In meinem Bekanntenkreis wird gerade eine „Angeber-Akademie“ gegründet, und
die Vorbereitungen für das Kursprogramm laufen auf Hochtouren. Denn gutes
Angeben will gelernt sein, in einer Zeit, in der es von schlechten Angebern
nur so wimmelt. Viele Menschen scheinen nicht einmal den Unterschied zu
kennen – was vielleicht die hohe Anzahl abgrundtief schlechter Angeber in
der Politik erklärt.
Im Grundkurs, so legte es mir die designierte Chef-Dozentin kürzlich dar,
würden darum zunächst noch mal die Merkmale guten Angebens gepaukt: Gute
Angeber definiert eine gesunde Portion Selbstliebe.

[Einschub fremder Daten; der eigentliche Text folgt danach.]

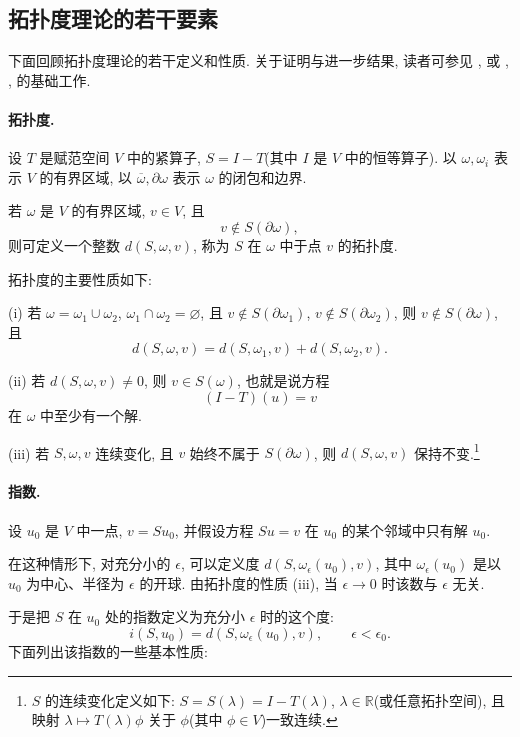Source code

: \hypertarget{chapter-02-page-178}{}
\subsection{拓扑度理论的若干要素}
\label{subsec:ch2-topological-degree-elements}
下面回顾拓扑度理论的若干定义和性质. 关于证明与进一步结果, 读者可参见 , 或 , ,  的基础工作.

\paragraph{拓扑度.}
设 $T$ 是赋范空间 $V$ 中的紧算子, $S=I-T$(其中 $I$ 是 $V$ 中的恒等算子). 以 $\omega,\omega_i$ 表示 $V$ 的有界区域, 以 $\overline\omega,\partial\omega$ 表示 $\omega$ 的闭包和边界.

若 $\omega$ 是 $V$ 的有界区域, $v\in V$, 且
\[
v\notin S(\partial\omega),
\]
则可定义一个整数 $d(S,\omega,v)$, 称为 $S$ 在 $\omega$ 中于点 $v$ 的拓扑度.

拓扑度的主要性质如下:

(i) 若 $\omega=\omega_1\cup\omega_2$, $\omega_1\cap\omega_2=\varnothing$, 且 $v\notin S(\partial\omega_1)$, $v\notin S(\partial\omega_2)$, 则 $v\notin S(\partial\omega)$, 且
\[
d(S,\omega,v)=d(S,\omega_1,v)+d(S,\omega_2,v).
\]

(ii) 若 $d(S,\omega,v)\ne0$, 则 $v\in S(\omega)$, 也就是说方程
\[
(I-T)(u)=v
\]
在 $\omega$ 中至少有一个解.

(iii) 若 $S,\omega,v$ 连续变化, 且 $v$ 始终不属于 $S(\partial\omega)$, 则 $d(S,\omega,v)$ 保持不变.\footnote{$S$ 的连续变化定义如下: $S=S(\lambda)=I-T(\lambda)$, $\lambda\in\mathbb R$(或任意拓扑空间), 且映射 $\lambda\mapsto T(\lambda)\phi$ 关于 $\phi$(其中 $\phi\in V$)一致连续.}

\paragraph{指数.}
设 $u_0$ 是 $V$ 中一点, $v=Su_0$, 并假设方程 $Su=v$ 在 $u_0$ 的某个邻域中只有解 $u_0$.

在这种情形下, 对充分小的 $\epsilon$, 可以定义度 $d(S,\omega_\epsilon(u_0),v)$, 其中 $\omega_\epsilon(u_0)$ 是以 $u_0$ 为中心、半径为 $\epsilon$ 的开球. 由拓扑度的性质 (iii), 当 $\epsilon\to0$ 时该数与 $\epsilon$ 无关.

于是把 $S$ 在 $u_0$ 处的指数定义为充分小 $\epsilon$ 时的这个度:
\[
i(S,u_0)=d(S,\omega_\epsilon(u_0),v),
\qquad \epsilon<\epsilon_0.
\]
下面列出该指数的一些基本性质:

Wenn etwa Karlsson vom Dach, einer der international versiertesten
Angabekünstler, der das gute Angeben sozusagen mit der Muttermilch
aufgesogen hat, erklärt: „Ich bin ein schöner und grundgescheiter und
gerade richtig dicker Mann in meinen besten Jahren“, dann ist das exakt die
richtige Art der Angeberei und kein stinkendes Eigenlob.
Das Gleiche gilt für Beth Ditto, Ex-Sängerin der Band Gossip, die über sich
selbst sagt, sie sähe vermutlich schwanger „total süß“ aus.
Auch, und da kommen viele Menschen durcheinander, ein Song wie „Love
Machine“ des Musikprojektes „Supermax“ berücksichtigt die Merkmale des
richtigen Angebens. Der Refrain „I'm a love machine in town / The best you
can get / 50 miles around“ besticht ebenso wie die Zeile „If you need / a
one-day lover / Just call 76 54 321-One day lover“ dadurch, dass sich hier
konkretes Angeben mit konkreten Angaben verbindet.
Auch dass sich der hinter dem in den Siebzigerjahren entstandenen Projekt
steckende österreichische Musiker zudem „Supermax“ nannte, obwohl er
eigentlich Kurt Hauenstein hieß und damals schon eher dünnes, spilleriges
Haar hatte, wies bereits auf ein angemessenes Verständnis vom Angeben hin.
Schlechte Angeber dagegen können sich selbst nicht leiden, im Gegenteil.
Sie versuchen, durch Aufschneiderei von ihrer eigenen Unzulänglichkeit
abzulenken – in der Politik ein klassisches Verhalten. Schlechte Angeber
prahlen, und die Prahlerei ist die Antagonistin des guten Angebens.
Prahlhans ist übrigens auch der Bruder von Schmalhans, was bedeutet, dass
Angeber generell geizig und selbstsüchtig sind.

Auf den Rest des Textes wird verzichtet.